Хиса встает, но я не хочу, чтобы она выходила вместе с моей девочкой.
— Нет, я возьму ее. Все хорошо, я продолжу кормить ее, как только она проснется, — мои руки тянутся к малютке при мысли о том, что Матушка может уже быть где-то рядом.
Хиса осторожно передает мне ребенка, с любопытством поглядывая на Сору.
— Я скажу настоятелю, что вы обе здесь, — сестра Сакура касается моей руки.
Я киваю и двигаюсь на футоне, освобождая для Соры место.
— Сора, пожалуйста, садись. Расскажи, что ты узнала.
Она садится, ее губы плотно сжаты.
Но я должна добиться, чтобы они раскрылись и поведали мне свои секреты.
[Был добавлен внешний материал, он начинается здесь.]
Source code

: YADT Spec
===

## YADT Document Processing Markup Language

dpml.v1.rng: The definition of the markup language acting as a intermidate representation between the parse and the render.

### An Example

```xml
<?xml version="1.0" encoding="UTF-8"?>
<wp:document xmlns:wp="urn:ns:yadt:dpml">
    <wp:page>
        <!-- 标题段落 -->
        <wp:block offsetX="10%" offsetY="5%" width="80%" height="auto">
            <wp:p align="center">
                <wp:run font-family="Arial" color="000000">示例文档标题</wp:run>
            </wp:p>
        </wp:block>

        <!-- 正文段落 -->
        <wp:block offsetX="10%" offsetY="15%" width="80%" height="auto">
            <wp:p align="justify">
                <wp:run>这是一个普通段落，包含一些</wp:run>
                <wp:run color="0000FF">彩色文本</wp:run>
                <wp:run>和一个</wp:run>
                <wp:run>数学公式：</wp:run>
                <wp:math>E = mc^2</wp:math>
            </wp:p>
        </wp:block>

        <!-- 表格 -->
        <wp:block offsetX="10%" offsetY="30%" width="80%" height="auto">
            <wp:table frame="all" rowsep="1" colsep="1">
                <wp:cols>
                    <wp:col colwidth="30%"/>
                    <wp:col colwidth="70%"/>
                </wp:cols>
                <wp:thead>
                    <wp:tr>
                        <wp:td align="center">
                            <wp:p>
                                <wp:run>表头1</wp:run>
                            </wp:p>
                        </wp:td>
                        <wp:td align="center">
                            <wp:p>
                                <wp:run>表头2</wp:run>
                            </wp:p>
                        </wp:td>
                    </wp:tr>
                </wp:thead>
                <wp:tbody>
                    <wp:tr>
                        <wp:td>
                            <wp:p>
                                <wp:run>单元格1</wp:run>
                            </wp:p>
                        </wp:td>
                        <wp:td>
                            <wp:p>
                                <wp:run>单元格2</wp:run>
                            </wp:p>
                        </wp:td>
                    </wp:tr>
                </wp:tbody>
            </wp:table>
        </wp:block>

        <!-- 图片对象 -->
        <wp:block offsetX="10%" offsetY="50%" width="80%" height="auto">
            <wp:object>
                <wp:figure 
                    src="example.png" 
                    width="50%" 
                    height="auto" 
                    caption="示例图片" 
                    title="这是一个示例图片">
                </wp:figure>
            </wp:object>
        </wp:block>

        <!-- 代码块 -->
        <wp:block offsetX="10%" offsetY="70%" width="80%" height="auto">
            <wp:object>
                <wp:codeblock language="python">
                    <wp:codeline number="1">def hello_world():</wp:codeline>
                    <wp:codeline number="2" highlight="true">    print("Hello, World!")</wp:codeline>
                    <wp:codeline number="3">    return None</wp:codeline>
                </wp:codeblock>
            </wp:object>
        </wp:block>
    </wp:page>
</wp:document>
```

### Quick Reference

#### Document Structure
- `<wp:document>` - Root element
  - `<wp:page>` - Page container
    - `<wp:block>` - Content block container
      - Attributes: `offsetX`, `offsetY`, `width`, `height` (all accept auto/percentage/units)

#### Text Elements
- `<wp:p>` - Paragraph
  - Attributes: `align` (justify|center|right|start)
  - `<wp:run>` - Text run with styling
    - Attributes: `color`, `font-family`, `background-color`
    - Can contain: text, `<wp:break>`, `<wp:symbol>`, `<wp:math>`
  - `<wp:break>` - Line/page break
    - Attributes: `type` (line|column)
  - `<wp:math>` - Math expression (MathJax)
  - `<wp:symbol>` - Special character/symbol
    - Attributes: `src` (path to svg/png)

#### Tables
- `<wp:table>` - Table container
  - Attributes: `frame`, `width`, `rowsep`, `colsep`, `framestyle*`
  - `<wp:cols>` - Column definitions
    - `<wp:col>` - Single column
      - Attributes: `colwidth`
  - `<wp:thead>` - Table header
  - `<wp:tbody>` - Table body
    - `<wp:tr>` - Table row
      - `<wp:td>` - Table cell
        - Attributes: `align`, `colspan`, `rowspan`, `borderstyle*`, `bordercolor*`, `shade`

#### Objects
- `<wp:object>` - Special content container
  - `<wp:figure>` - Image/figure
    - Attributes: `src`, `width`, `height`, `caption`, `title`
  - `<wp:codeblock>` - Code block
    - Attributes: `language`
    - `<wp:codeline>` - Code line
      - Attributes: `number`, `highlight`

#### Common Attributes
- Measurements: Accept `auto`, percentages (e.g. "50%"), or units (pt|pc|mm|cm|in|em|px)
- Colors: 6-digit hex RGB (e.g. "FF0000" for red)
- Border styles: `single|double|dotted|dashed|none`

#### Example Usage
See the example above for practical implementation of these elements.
— Сора, ты нашла мою соседку Маико? — в ожидании ее ответа мое сердце чуть не выпрыгивает из горла.
Ее там не было, — плечи Соры со вздохом опускаются.
— А ее дочь была дома? Она присматривает за младшим братом, — в моей памяти всплывает чумазое хорошенькое личико Татсу с большими глазами, длинными ресницами. Я двигаюсь к Соре еще ближе, отчего моя девочка ворочается во сне. — Сора?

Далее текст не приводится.